### Input records

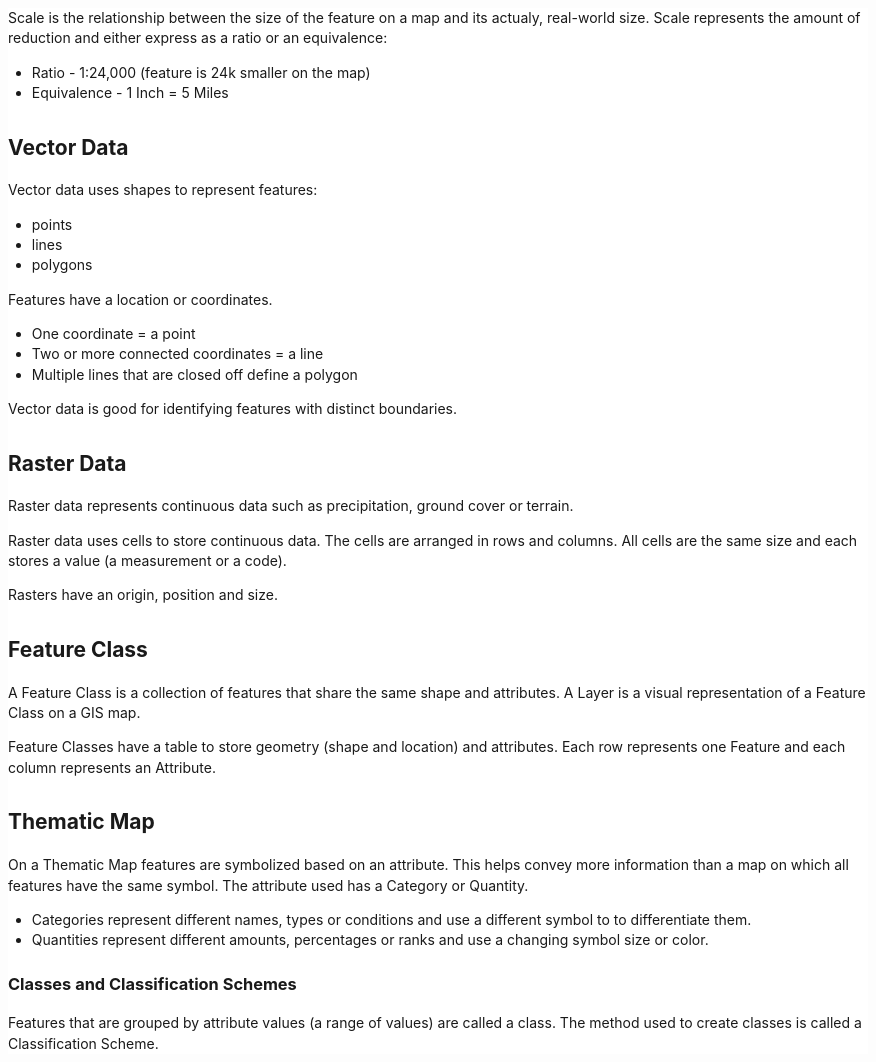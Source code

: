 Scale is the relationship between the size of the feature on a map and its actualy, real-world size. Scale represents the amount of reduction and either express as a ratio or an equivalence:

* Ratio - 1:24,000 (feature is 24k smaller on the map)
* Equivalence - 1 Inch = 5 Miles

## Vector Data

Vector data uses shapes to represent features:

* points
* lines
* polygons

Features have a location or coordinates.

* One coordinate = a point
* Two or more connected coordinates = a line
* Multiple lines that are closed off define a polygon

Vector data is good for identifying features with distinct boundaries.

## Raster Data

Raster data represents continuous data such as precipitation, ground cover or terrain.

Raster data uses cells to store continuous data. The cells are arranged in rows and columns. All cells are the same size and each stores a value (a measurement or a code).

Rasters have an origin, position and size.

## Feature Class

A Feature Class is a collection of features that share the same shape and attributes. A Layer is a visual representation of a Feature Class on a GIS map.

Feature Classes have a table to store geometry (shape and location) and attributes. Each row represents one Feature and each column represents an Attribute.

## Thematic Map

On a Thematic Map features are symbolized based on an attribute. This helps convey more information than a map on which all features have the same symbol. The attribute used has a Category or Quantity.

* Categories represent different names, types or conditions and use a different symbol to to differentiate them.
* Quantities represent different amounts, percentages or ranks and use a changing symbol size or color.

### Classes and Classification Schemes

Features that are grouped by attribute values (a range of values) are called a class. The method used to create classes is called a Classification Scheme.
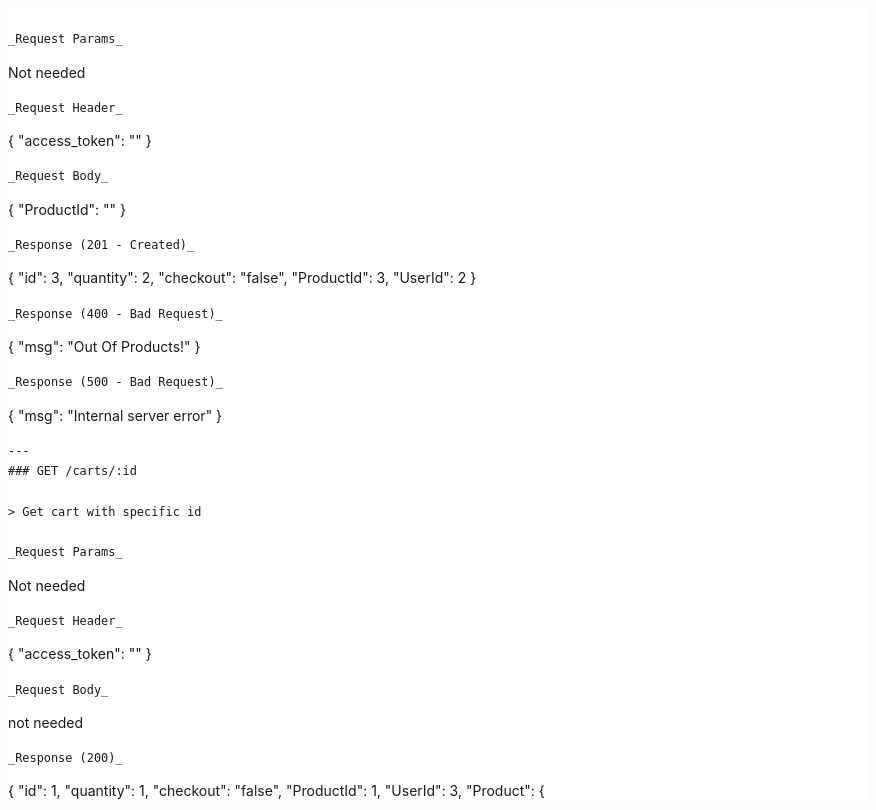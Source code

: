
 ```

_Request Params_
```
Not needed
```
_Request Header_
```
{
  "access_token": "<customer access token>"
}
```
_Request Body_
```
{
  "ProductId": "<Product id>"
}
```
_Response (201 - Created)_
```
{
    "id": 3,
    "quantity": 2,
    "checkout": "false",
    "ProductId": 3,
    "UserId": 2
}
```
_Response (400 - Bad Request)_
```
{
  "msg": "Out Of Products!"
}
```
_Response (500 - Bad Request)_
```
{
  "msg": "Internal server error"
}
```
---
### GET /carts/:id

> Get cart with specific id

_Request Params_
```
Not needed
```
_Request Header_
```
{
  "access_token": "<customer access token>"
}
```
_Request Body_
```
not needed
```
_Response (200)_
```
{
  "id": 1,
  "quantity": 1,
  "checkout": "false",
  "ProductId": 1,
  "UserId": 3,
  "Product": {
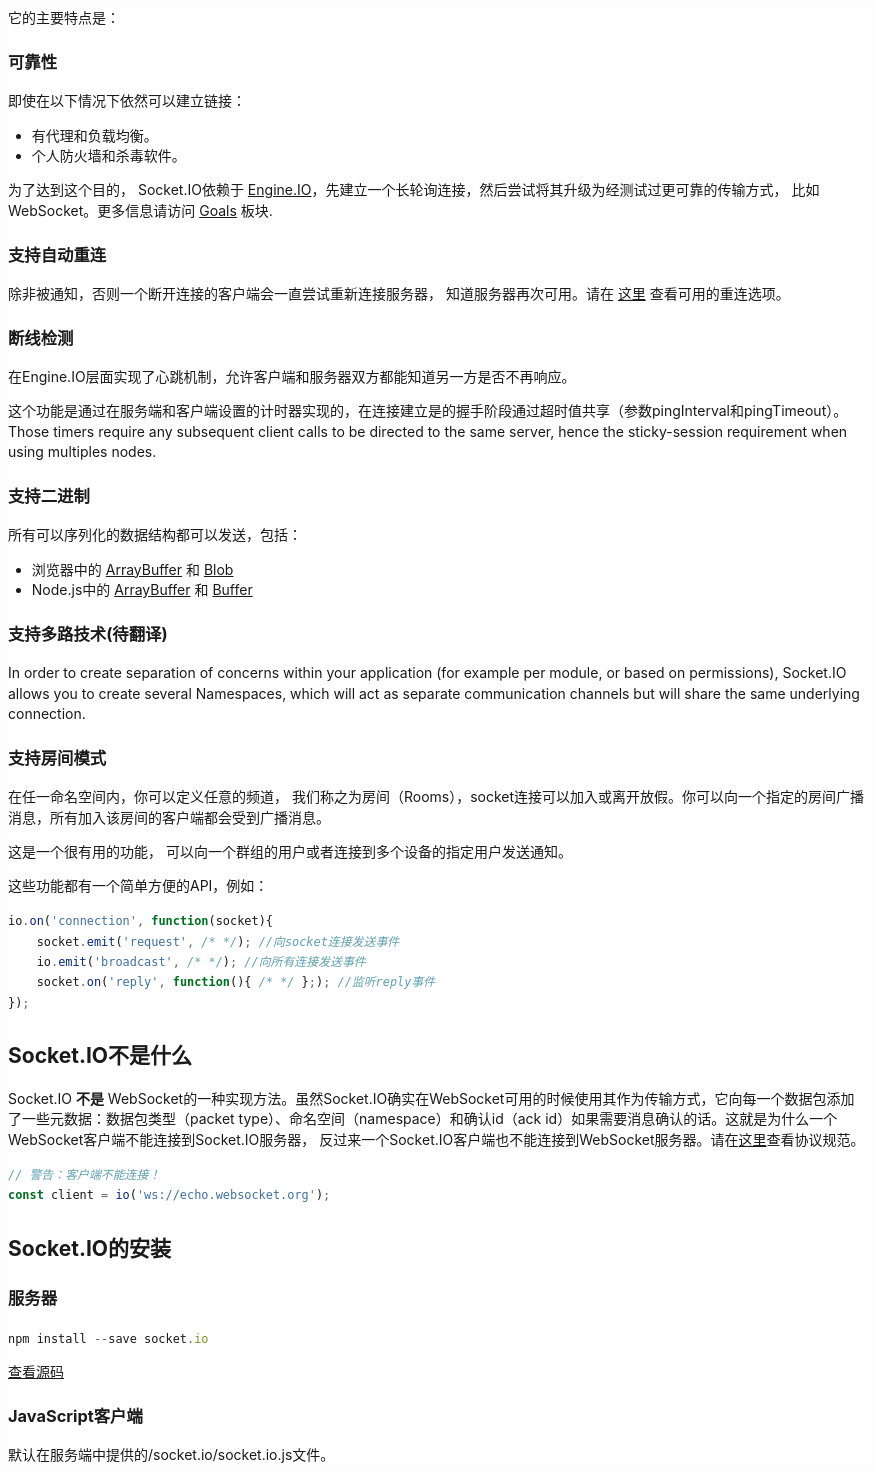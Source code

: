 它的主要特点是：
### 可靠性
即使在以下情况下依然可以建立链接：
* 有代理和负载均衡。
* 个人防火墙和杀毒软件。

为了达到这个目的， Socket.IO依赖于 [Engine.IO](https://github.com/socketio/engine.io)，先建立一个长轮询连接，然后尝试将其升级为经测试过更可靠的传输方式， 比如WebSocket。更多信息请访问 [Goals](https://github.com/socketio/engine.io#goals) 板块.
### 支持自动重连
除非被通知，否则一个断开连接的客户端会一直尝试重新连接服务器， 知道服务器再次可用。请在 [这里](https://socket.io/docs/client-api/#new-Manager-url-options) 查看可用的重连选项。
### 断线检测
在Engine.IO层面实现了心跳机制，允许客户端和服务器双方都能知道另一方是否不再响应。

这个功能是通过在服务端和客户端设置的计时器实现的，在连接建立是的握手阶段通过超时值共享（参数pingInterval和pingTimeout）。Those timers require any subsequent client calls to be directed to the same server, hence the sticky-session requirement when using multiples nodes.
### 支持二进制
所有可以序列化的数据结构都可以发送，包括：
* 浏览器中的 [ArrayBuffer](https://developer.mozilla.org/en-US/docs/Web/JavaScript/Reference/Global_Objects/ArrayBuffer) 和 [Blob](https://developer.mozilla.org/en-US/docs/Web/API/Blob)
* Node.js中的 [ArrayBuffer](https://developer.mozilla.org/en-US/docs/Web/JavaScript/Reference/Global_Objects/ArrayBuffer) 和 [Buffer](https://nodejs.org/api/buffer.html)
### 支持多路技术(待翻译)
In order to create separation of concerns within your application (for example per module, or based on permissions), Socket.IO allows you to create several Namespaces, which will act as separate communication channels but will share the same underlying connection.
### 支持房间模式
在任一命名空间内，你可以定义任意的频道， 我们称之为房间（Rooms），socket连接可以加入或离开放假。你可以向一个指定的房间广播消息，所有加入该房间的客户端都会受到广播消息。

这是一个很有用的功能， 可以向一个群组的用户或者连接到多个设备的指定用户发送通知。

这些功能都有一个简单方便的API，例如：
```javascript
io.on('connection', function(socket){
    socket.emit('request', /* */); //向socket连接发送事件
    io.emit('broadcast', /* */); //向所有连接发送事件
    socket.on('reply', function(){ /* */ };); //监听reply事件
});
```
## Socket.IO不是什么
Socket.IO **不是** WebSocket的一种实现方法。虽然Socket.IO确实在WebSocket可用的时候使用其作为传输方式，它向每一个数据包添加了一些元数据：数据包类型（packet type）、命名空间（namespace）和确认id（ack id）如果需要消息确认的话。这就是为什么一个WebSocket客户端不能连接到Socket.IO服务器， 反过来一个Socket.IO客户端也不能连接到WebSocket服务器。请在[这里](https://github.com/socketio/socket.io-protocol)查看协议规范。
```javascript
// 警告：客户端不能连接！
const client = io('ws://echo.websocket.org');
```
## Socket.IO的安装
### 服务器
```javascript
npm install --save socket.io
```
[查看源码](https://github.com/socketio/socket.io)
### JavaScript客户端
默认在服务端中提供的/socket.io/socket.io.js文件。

### Problem
Select from the material above each line in which the string "docs" appears, and list those lines.

### Response to this task
除非被通知，否则一个断开连接的客户端会一直尝试重新连接服务器， 知道服务器再次可用。请在 [这里](https://socket.io/docs/client-api/#new-Manager-url-options) 查看可用的重连选项。
* 浏览器中的 [ArrayBuffer](https://developer.mozilla.org/en-US/docs/Web/JavaScript/Reference/Global_Objects/ArrayBuffer) 和 [Blob](https://developer.mozilla.org/en-US/docs/Web/API/Blob)
* Node.js中的 [ArrayBuffer](https://developer.mozilla.org/en-US/docs/Web/JavaScript/Reference/Global_Objects/ArrayBuffer) 和 [Buffer](https://nodejs.org/api/buffer.html)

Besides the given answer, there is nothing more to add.